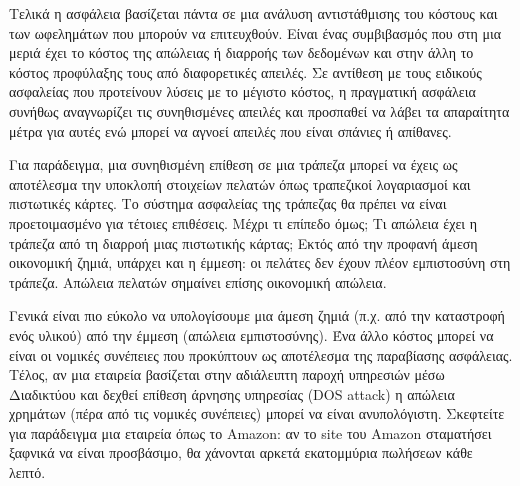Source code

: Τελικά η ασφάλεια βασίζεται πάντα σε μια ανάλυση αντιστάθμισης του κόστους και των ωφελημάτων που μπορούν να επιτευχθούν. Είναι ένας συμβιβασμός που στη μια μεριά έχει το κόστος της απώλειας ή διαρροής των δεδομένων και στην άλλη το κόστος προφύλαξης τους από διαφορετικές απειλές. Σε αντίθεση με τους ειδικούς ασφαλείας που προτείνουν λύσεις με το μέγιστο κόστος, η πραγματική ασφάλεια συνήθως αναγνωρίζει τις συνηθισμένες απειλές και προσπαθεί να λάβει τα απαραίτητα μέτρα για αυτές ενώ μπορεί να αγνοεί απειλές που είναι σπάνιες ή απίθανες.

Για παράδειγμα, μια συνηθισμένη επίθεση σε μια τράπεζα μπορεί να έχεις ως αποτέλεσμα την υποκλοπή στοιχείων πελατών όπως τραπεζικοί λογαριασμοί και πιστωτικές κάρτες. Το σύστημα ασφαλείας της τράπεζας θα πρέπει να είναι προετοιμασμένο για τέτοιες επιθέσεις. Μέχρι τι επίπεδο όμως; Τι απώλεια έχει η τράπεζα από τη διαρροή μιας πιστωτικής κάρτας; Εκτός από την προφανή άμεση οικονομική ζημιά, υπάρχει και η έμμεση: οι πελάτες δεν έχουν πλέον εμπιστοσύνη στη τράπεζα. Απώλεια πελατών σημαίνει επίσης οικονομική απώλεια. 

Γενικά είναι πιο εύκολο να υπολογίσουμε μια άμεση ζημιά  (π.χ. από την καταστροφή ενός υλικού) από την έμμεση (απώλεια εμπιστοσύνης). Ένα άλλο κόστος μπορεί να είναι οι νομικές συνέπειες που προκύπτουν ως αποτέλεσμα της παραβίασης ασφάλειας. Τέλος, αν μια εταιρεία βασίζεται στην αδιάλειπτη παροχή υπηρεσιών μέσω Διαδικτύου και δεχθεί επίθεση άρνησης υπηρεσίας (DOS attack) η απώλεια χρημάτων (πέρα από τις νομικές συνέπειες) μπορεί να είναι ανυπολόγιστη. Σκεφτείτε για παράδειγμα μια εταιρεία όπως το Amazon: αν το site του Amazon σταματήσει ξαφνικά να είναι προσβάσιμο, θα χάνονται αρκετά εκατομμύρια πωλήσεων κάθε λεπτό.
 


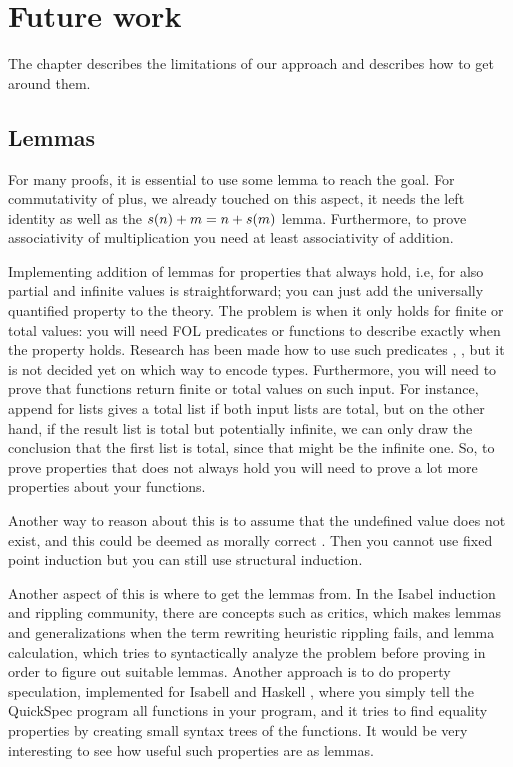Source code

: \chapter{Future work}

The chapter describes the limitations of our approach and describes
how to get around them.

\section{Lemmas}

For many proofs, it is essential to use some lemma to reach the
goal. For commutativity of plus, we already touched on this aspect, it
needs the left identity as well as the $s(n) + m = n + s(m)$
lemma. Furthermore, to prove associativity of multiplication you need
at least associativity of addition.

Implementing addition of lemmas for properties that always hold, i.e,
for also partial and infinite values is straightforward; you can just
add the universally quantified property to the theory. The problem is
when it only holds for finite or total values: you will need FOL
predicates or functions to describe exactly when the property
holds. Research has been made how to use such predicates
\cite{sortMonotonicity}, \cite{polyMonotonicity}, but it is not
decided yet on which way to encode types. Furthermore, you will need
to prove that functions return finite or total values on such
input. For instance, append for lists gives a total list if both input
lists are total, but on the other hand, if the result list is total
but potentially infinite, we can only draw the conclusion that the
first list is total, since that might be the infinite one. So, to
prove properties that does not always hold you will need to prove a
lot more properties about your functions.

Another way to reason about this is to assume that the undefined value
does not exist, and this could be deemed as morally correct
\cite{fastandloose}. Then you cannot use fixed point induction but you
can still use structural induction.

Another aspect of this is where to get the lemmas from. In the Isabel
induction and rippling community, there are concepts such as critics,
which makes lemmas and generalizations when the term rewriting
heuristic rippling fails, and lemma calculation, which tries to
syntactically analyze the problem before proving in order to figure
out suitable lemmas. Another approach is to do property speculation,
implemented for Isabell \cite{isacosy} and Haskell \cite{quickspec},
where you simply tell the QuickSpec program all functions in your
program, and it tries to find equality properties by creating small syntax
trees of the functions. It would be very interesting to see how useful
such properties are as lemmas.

──────────────────────────────

- [What to do] From the material above, please return each line containing "infinite".

- [Solution below]
for also partial and infinite values is straightforward; you can just
but potentially infinite, we can only draw the conclusion that the
first list is total, since that might be the infinite one. So, to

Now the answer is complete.